My mtDNA Test Results
The test results are:
16270T 16292A 16298C 00072C 00195C 00263G 00309.1C 00315.1C (Haplogroup V)
These codes are shorthand for the mutations in my individual family line. The three numbers mean that my mtDNA matches the standard reference series, except at those locations. The letters indicate the difference. The reference series has 16270C (cytosine/guanine), 16292C (cytosine/guanine) and 16298T (thymine/adenine). In my mtDNA, those locations are 16270T (thymine/adenine), 16292A (adenine/thymine) and 16298C (cytosine/guanine). Only the left-hand nucleotide of the base pair is reported, because its complement can be assumed.
Haplogroup Assignment
I belong to Haplogroup V2, although that was not clear initially. I had my mtDNA tested by Oxford Ancestors in 1999. They got it wrong. The error came to light in 2007 when I was re-tested at Family Tree DNA.
Based on my (erroneous) test results, Oxford Ancestors (1999) predicted that I belong to Haplogroup U5b. Their prediction was problematic. Both Haplogroups H and U match the reference series at HVR-1. To distinguish between them, HVR-2 must be tested. I was tested only at HVR-1. Nevertheless, a mutation at 16270 is a defining characteristic (“motif”) of subgroup U5, so, it seemed likely that I would be U5. (Not U5b — I do not have a mutation at 16189, which is the motif for U5b). (See Macaulay, Table of Haplogroup Motifs).
Family Tree DNA (2007) disagreed, and on the basis of their tests, assigned me to Haplogroup V. Oxford Ancestors then explained, “A mutation at position 270 is characteristic of clade U and a position at 298 is a characteristic of clade V. It was always believed in the early days that as clade U was the more common that it over rode the clade V, but more recent research has in fact confirmed that this is not in fact the case and the a [sic] mutation at position 298 is the defining one and you are therefore more correctly assigned to clade V and indeed this is where we would now place you.” (Personal Communication, October 11, 2007).

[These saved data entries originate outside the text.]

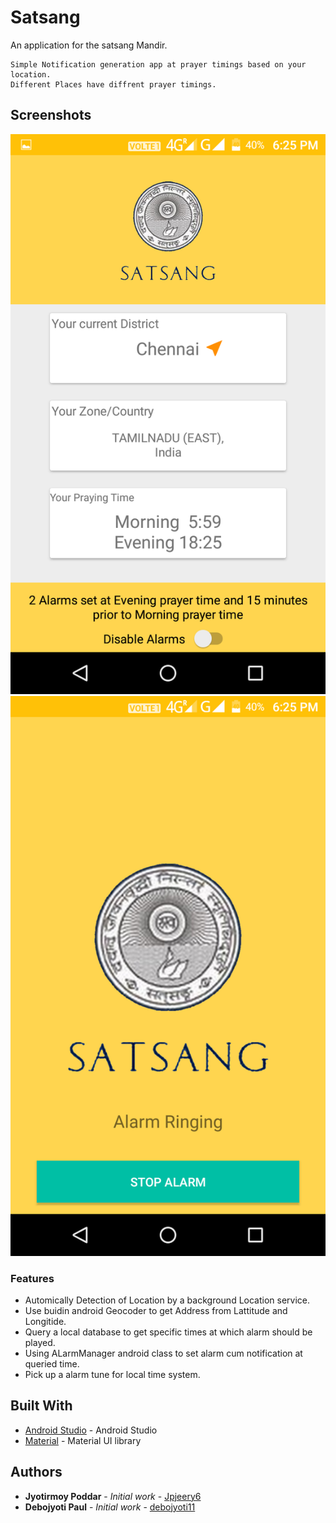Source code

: # Satsang

An application for the satsang Mandir.
```
Simple Notification generation app at prayer timings based on your location.
Different Places have diffrent prayer timings.
```

## Screenshots

![Alt text](1.png?raw=true "Optional Title")
![Alt text](2.png?raw=true "Optional Title")
### Features

* Automically Detection of Location by a background Location service.
* Use buidin android Geocoder to get Address from Lattitude and Longitide. 
* Query a local database to get specific times at which alarm should be played.
* Using ALarmManager android class to set alarm cum notification at queried time.
* Pick up a alarm tune for local time system.


## Built With

* [Android Studio](https://developer.android.com/studio/) - Android Studio
* [Material](https://www.material-ui.com/) - Material UI library


 

## Authors

* **Jyotirmoy Poddar** - *Initial work* - [Jpjeery6](https://github.com/jpjeery6)
* **Debojyoti Paul** - *Initial work* - [debojyoti11](https://github.com/debojyoti11)

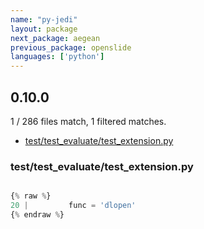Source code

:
 ```yaml
---
name: "py-jedi"
layout: package
next_package: aegean
previous_package: openslide
languages: ['python']
---
```

## 0.10.0
1 / 286 files match, 1 filtered matches.

 - [test/test_evaluate/test_extension.py](#testtest_evaluatetest_extensionpy)

### test/test_evaluate/test_extension.py

```python

{% raw %}
20 |         func = 'dlopen'
{% endraw %}

```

My haplogroup assignment could change again, slightly. It is not possible to distinguish between Haplogroups Pre-V and V on the basis of results only from HVR-1 and HVR-2. About 23% of those assigned to Haplogroup V actually belong to Haplogroup Pre-V.
Haplogroup V evolved from Haplogroup Pre-V, which evolved from Haplogroup HV. HV has 14766C, which matches the standard reference series (which is in Haplogroup H). Mutations 16298 T>C and 00072 T>C define Pre-V. Then,5904 C>T, leads further into Pre-V. Finally, 04580 G>A defines Haplogroup V.
The full motif for Haplogroup V is:
16298C, 00072C, 04580A, 14766C, 15904T
According to Whit Athey, when Family Tree DNA does RFLP tests for Haplogroup V, they check 04580, 07028 and 14766.04580A defines Haplogroup V, but 14766C assures that the haplotype lies somewhere in the HV complex, and 07028T confirms that it is not in H.